=== Source information ===
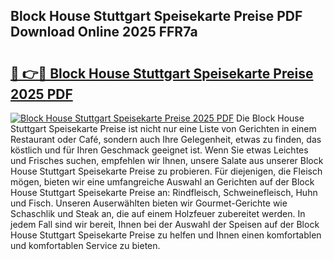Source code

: ## Block House Stuttgart Speisekarte Preise PDF Download Online 2025 FFR7a

# <h2><a href="http://gc61wri.nevu.top/?p=Block+House+Stuttgart+Speisekarte+Preise">🔗 👉🔴 Block House Stuttgart Speisekarte Preise 2025 PDF</a></h2>

[![Block House Stuttgart Speisekarte Preise 2025 PDF](https://i.imgur.com/dBaPXMq.png)](http://gc61wri.nevu.top/?p=Block+House+Stuttgart+Speisekarte+Preise)
Die Block House Stuttgart Speisekarte Preise ist nicht nur eine Liste von Gerichten in einem Restaurant oder Café, sondern auch Ihre Gelegenheit, etwas zu finden, das köstlich und für Ihren Geschmack geeignet ist. Wenn Sie etwas Leichtes und Frisches suchen, empfehlen wir Ihnen, unsere Salate aus unserer Block House Stuttgart Speisekarte Preise zu probieren. Für diejenigen, die Fleisch mögen, bieten wir eine umfangreiche Auswahl an Gerichten auf der Block House Stuttgart Speisekarte Preise an: Rindfleisch, Schweinefleisch, Huhn und Fisch. Unseren Auserwählten bieten wir Gourmet-Gerichte wie Schaschlik und Steak an, die auf einem Holzfeuer zubereitet werden. In jedem Fall sind wir bereit, Ihnen bei der Auswahl der Speisen auf der Block House Stuttgart Speisekarte Preise zu helfen und Ihnen einen komfortablen und komfortablen Service zu bieten.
===
• Exercise prompt
In the entries above, count each line containing the word "http" and reply with only the count.

• Finished task
2